SOURCE INFORMATION below:
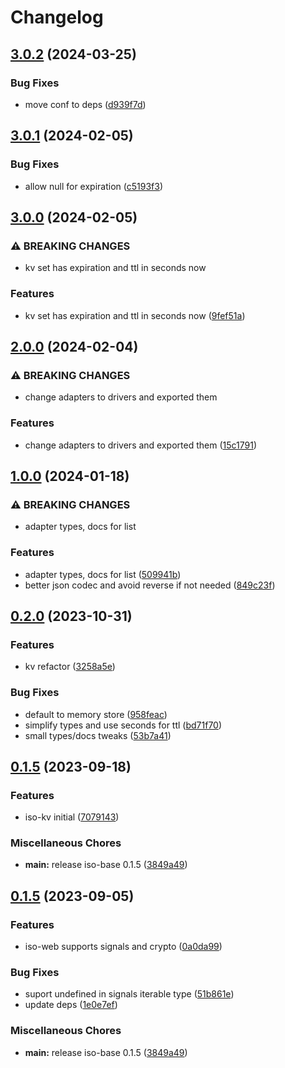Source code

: # Changelog

## [3.0.2](https://github.com/hugomrdias/iso-repo/compare/iso-kv-v3.0.1...iso-kv-v3.0.2) (2024-03-25)


### Bug Fixes

* move conf to deps ([d939f7d](https://github.com/hugomrdias/iso-repo/commit/d939f7db0f920d02f1830066d1d6249188b7ac5e))

## [3.0.1](https://github.com/hugomrdias/iso-repo/compare/iso-kv-v3.0.0...iso-kv-v3.0.1) (2024-02-05)


### Bug Fixes

* allow null for expiration ([c5193f3](https://github.com/hugomrdias/iso-repo/commit/c5193f32ecb76e89951c9a49fd4c1622bec2d62c))

## [3.0.0](https://github.com/hugomrdias/iso-repo/compare/iso-kv-v2.0.0...iso-kv-v3.0.0) (2024-02-05)


### ⚠ BREAKING CHANGES

* kv set has expiration and ttl in seconds now

### Features

* kv set has expiration and ttl in seconds now ([9fef51a](https://github.com/hugomrdias/iso-repo/commit/9fef51ad54f3496f70673dc27314b04fe4ce1060))

## [2.0.0](https://github.com/hugomrdias/iso-repo/compare/iso-kv-v1.0.0...iso-kv-v2.0.0) (2024-02-04)


### ⚠ BREAKING CHANGES

* change adapters to drivers and exported them

### Features

* change adapters to drivers and exported them ([15c1791](https://github.com/hugomrdias/iso-repo/commit/15c17919ef0b9351a53a71f5d5ef7bcc2ea54051))

## [1.0.0](https://github.com/hugomrdias/iso-repo/compare/iso-kv-v0.2.0...iso-kv-v1.0.0) (2024-01-18)


### ⚠ BREAKING CHANGES

* adapter types, docs for list

### Features

* adapter types, docs for list ([509941b](https://github.com/hugomrdias/iso-repo/commit/509941bfd7e8d9da865d1cd3ebaf9c57ab5fc441))
* better json codec and avoid reverse if not needed ([849c23f](https://github.com/hugomrdias/iso-repo/commit/849c23fdf0ce154b37193a9d2a0fe4df79aa062b))

## [0.2.0](https://github.com/hugomrdias/iso-repo/compare/iso-kv-v0.1.5...iso-kv-v0.2.0) (2023-10-31)


### Features

* kv refactor ([3258a5e](https://github.com/hugomrdias/iso-repo/commit/3258a5eabb556e4cb5e8444622a74cf476df92fd))


### Bug Fixes

* default to memory store ([958feac](https://github.com/hugomrdias/iso-repo/commit/958feace70442180998b69903cacbd5862960081))
* simplify types and use seconds for ttl ([bd71f70](https://github.com/hugomrdias/iso-repo/commit/bd71f70051c46727c0a86fdab83de73221618f26))
* small types/docs tweaks ([53b7a41](https://github.com/hugomrdias/iso-repo/commit/53b7a41baf19a347fda9a537fc6715bd2026cc8f))

## [0.1.5](https://github.com/hugomrdias/iso-repo/compare/iso-kv-v0.0.1...iso-kv-v0.1.5) (2023-09-18)


### Features

* iso-kv initial ([7079143](https://github.com/hugomrdias/iso-repo/commit/7079143bc8f2bef6ad92c80157b3c835772f0a05))


### Miscellaneous Chores

* **main:** release iso-base 0.1.5 ([3849a49](https://github.com/hugomrdias/iso-repo/commit/3849a49eb867fbdaf3ed95173144b448d4a42f4c))

## [0.1.5](https://github.com/hugomrdias/iso-repo/compare/iso-web-v0.0.1...iso-web-v0.1.5) (2023-09-05)


### Features

* iso-web supports signals and crypto ([0a0da99](https://github.com/hugomrdias/iso-repo/commit/0a0da99c4eb59325fc65329fccab345c6777300e))


### Bug Fixes

* suport undefined in signals iterable type ([51b861e](https://github.com/hugomrdias/iso-repo/commit/51b861e0478a0b84a89e9cead03c263839718bca))
* update deps ([1e0e7ef](https://github.com/hugomrdias/iso-repo/commit/1e0e7ef49e0d48719672129d8aff5c4ddd225ad8))


### Miscellaneous Chores

* **main:** release iso-base 0.1.5 ([3849a49](https://github.com/hugomrdias/iso-repo/commit/3849a49eb867fbdaf3ed95173144b448d4a42f4c))

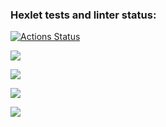 ### Hexlet tests and linter status:
[![Actions Status](https://github.com/Alexander-Ageev/python-project-49/workflows/hexlet-check/badge.svg)](https://github.com/Alexander-Ageev/python-project-49/actions)

<a href="https://codeclimate.com/github/Alexander-Ageev/python-project-49/maintainability"><img src="https://api.codeclimate.com/v1/badges/b12e7eba7ccaf1416b27/maintainability" /></a>

<a href="https://asciinema.org/a/554903?startAt=18" target="_blank"><img src="https://asciinema.org/a/554903.svg"/></a>

<a href="https://asciinema.org/a/557337" target="_blank"><img src="https://asciinema.org/a/557337.svg" /></a>

<a href="https://asciinema.org/a/557349" target="_blank"><img src="https://asciinema.org/a/557349.svg" /></a>
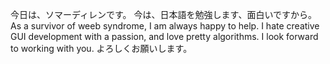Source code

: 今日は、ソマーディレンです。
今は、日本語を勉強します、面白いですから。
As a survivor of weeb syndrome, I am always happy to help. 
I hate creative GUI development with a passion, and love pretty algorithms.
I look forward to working with you.
よろしくお願いします。
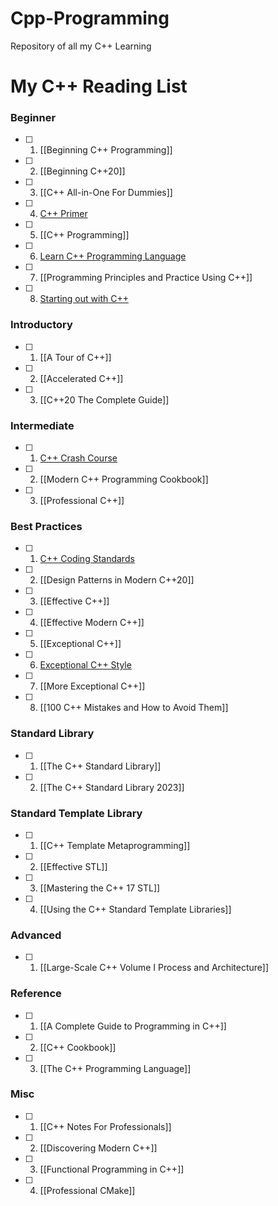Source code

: # Cpp-Programming
Repository of all my C++ Learning

# My C++ Reading List

### Beginner

- [ ] 1. [[Beginning C++ Programming]]
- [ ] 2. [[Beginning C++20]]
- [ ] 3. [[C++ All-in-One For Dummies]]
- [ ] 4. [C++ Primer](https://github.com/olemdiga/Cpp-Programming/tree/f744da2d851982a71e3cfb59c42991c42b58142e/My%20Notes/C%2B%2B%20Primer)
- [ ] 5. [[C++ Programming]]
- [ ] 6. [Learn C++ Programming Language](https://github.com/olemdiga/Cpp-Programming/tree/2de54687acc034ac56bdde83f5962f0267f58e02/My%20Notes/Learn%20C%2B%2B%20Programming%20Language)
- [ ] 7. [[Programming Principles and Practice Using C++]]
- [ ] 8. [Starting out with C++](https://github.com/olemdiga/Cpp-Programming/tree/2de54687acc034ac56bdde83f5962f0267f58e02/My%20Notes/Starting%20out%20with%20C%2B%2B)

### Introductory

- [ ] 1. [[A Tour of C++]]
- [ ] 2. [[Accelerated C++]]
- [ ] 3. [[C++20 The Complete Guide]]

### Intermediate

- [ ] 1. [C++ Crash Course](https://github.com/olemdiga/Cpp-Programming/tree/f744da2d851982a71e3cfb59c42991c42b58142e/My%20Notes/C%2B%2B%20Crash%20Course)
- [ ] 2. [[Modern C++ Programming Cookbook]]
- [ ] 3. [[Professional C++]]

### Best Practices

- [ ] 1. [C++ Coding Standards](https://github.com/olemdiga/Cpp-Programming/tree/8472295a81d109c69420003682d2d1fc7e921c07/My%20Notes/C%2B%2B%20Coding%20Standards)
- [ ] 2. [[Design Patterns in Modern C++20]]
- [ ] 3. [[Effective C++]]
- [ ] 4. [[Effective Modern C++]]
- [ ] 5. [[Exceptional C++]]
- [ ] 6. [Exceptional C++ Style](https://github.com/olemdiga/Cpp-Programming/tree/95b84ce0dead74aa51019590008bb963419f2b41/My%20Notes/Exceptional%20C%2B%2B%20Style)
- [ ] 7. [[More Exceptional C++]]
- [ ] 8. [[100 C++ Mistakes and How to Avoid Them]]

### Standard Library

- [ ] 1. [[The C++ Standard Library]]
- [ ] 2. [[The C++ Standard Library 2023]]

### Standard Template Library

- [ ] 1. [[C++ Template Metaprogramming]]
- [ ] 2. [[Effective STL]]
- [ ] 3. [[Mastering the C++ 17 STL]]
- [ ] 4. [[Using the C++ Standard Template Libraries]]

### Advanced

- [ ] 1. [[Large-Scale C++ Volume I Process and Architecture]]

### Reference

- [ ] 1. [[A Complete Guide to Programming in C++]]
- [ ] 2. [[C++ Cookbook]]
- [ ] 3. [[The C++ Programming Language]]

### Misc

- [ ] 1. [[C++ Notes For Professionals]]
- [ ] 2. [[Discovering Modern C++]]
- [ ] 3. [[Functional Programming in C++]]
- [ ] 4. [[Professional CMake]]
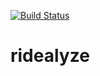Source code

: [![Build Status](https://travis-ci.com/jenglert/ridealyze.svg?branch=master)](https://travis-ci.com/jenglert/ridealyze)

# ridealyze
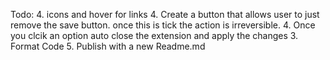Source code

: Todo:
4. icons and hover for links
4. Create a button that allows user to just remove the save button. once this is tick the action is irreversible.
4. Once you clcik an option auto close the extension and apply the changes
3. Format Code
5. Publish with a new Readme.md

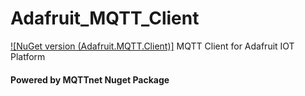 # Adafruit_MQTT_Client
[![NuGet version (Adafruit.MQTT.Client)]](https://www.nuget.org/packages/Adafruit.MQTT.Client/)
MQTT Client for Adafruit IOT Platform
#### Powered by MQTTnet Nuget Package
End of SOURCE INFORMATION.
ASSIGNMENT
Print exactly the lines from the first line of the records above through the line containing "move conf to", leaving out the pictures.

ANSWER FOR THE TASK
Source code

: # Changelog

## [3.0.2](https://github.com/hugomrdias/iso-repo/compare/iso-kv-v3.0.1...iso-kv-v3.0.2) (2024-03-25)


### Bug Fixes

* move conf to deps ([d939f7d](https://github.com/hugomrdias/iso-repo/commit/d939f7db0f920d02f1830066d1d6249188b7ac5e))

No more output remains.